The Philadelphia Art Alliance has had many kinds of exhibitions in its day, but none that has allowed an artist team of two and their 11-year-old to take over all three of its floors, as the Chinese artists Song Dong and Yin Xiuzhen and their daughter, Song ErRui, have done with their collaborative series "The Way of Chopsticks."

You also might wonder why Song and Yin, who had never before worked in a historic house, thought the 1906 Wetherill Mansion, designed in the style of an Italian Renaissance palazzo, would be a compatible site for their series about contemporary family life in China. But this curious matchup works wonderfully.

Known for their individual practices since the early 1990s - he as a photographer and performance, installation, and video artist, she as a performance and installation artist - Song and Yin also work separately as collaborators, a circumstance that underscores all the sculptures, altered found objects, and installations that make up this series.

Everything comes in two parts, just like chopsticks - it was no accident, apparently, that Yin came up with the idea of chopsticks as a parameter for their as-yet-to-be joint project over dinner one night.

The alliance's first-floor galleries set the solemn, ominous atmosphere that carries throughout the exhibition. Different pieces of furniture and appliances - from tables and chairs to a refrigerator - have been cut in half, each half reinvented by Song using windows or Yin using stockings, and then arranged together side by side.

On the second-floor landing, visitors are greeted by a makeshift wall with doors for men's and women's public restrooms. In the men's room, one encounters a golf green of fake grass surrounded by mirrors; in the women's room, an enormous chandelier hangs above shared faux-concrete facilities. (A naked female doll that appears to have been stabbed to death completes this scene, a gruesome touch that seems gratuitous when it's easy to imagine such an event in this unpleasant room.}

The second floor is also home to the couple's collaborative sculptures that use chopsticks as a model, and through which, finally, their senses of humor occasionally emerge.
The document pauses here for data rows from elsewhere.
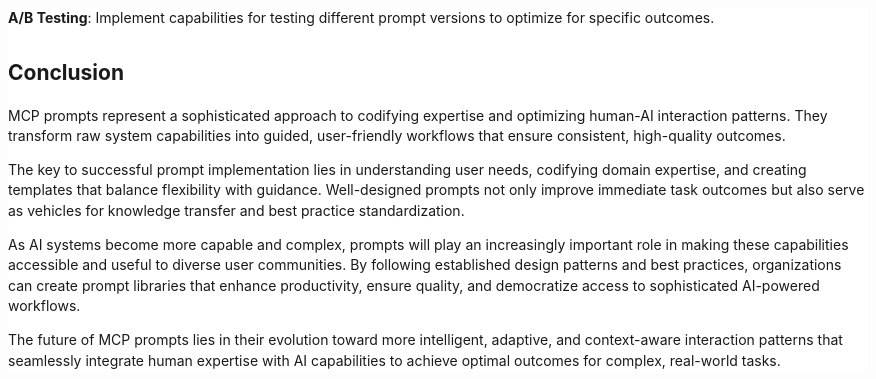 **A/B Testing**: Implement capabilities for testing different prompt versions to optimize for specific outcomes.

## Conclusion

MCP prompts represent a sophisticated approach to codifying expertise and optimizing human-AI interaction patterns. They transform raw system capabilities into guided, user-friendly workflows that ensure consistent, high-quality outcomes.

The key to successful prompt implementation lies in understanding user needs, codifying domain expertise, and creating templates that balance flexibility with guidance. Well-designed prompts not only improve immediate task outcomes but also serve as vehicles for knowledge transfer and best practice standardization.

As AI systems become more capable and complex, prompts will play an increasingly important role in making these capabilities accessible and useful to diverse user communities. By following established design patterns and best practices, organizations can create prompt libraries that enhance productivity, ensure quality, and democratize access to sophisticated AI-powered workflows.

The future of MCP prompts lies in their evolution toward more intelligent, adaptive, and context-aware interaction patterns that seamlessly integrate human expertise with AI capabilities to achieve optimal outcomes for complex, real-world tasks.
Each artist makes one of the two "chopsticks" not knowing what the other's will look like, the result being a two-part sculpture such as Fake (2013), for which Song made a "chopstick" that looks exactly like conjoined camera lenses but that is composed of handheld vacuum cleaners, piggy banks, thermos cups, pencil sharpeners, and other items. Yin's surreal contribution, a vastly elongated dog bone constructed from soft sponges, brings to mind works by Louise Bourgeois and Meret Oppenheim.

Though she's represented by a one-half chopstick sculpture on the second floor inspired by her love of wolves, daughter Song ErRui gets her chance to shine on the third floor as the lone star of her parents' two-channel film, Future, which plays in a continuous loop, and shows her moving through empty rooms searching for companionship. It's an obvious commentary on China's one-child policy, but so dreamlike and eerily well-performed by Song ErRui that it easily achieves a state of art.

Bad news

Crime and violence have often inspired art, but in "No Bingo for Felons," a traveling group show on its second stop, at Arcadia University Art Gallery, we not only see just how broad a reach they've had into the echelons of art, but how frightening, even in a representation that is clearly invented, the subtlest hint of danger or mayhem can be. The show also has the distinction of being organized by two artists - Julian Hoeber and Alix Lambert - who've explored violence as a subject in their own works.

Some pieces guaranteed to give you the shivers: a lifelike bust of a crime victim, Anna Duval (1977), by the late forensic artist Frank Bender; Zoe Strauss' 2011 color photograph of a police car at night, recognizable only by its LED lights; vintage photographs of crime scenes from the collection of writer Luc Sante; and the album cover for Yoko Ono's LP Season of Glass from 1981, her first solo effort after John Lennon's murder, showing his bloodied glasses and a glass of water on a table in front of a window overlooking Central Park.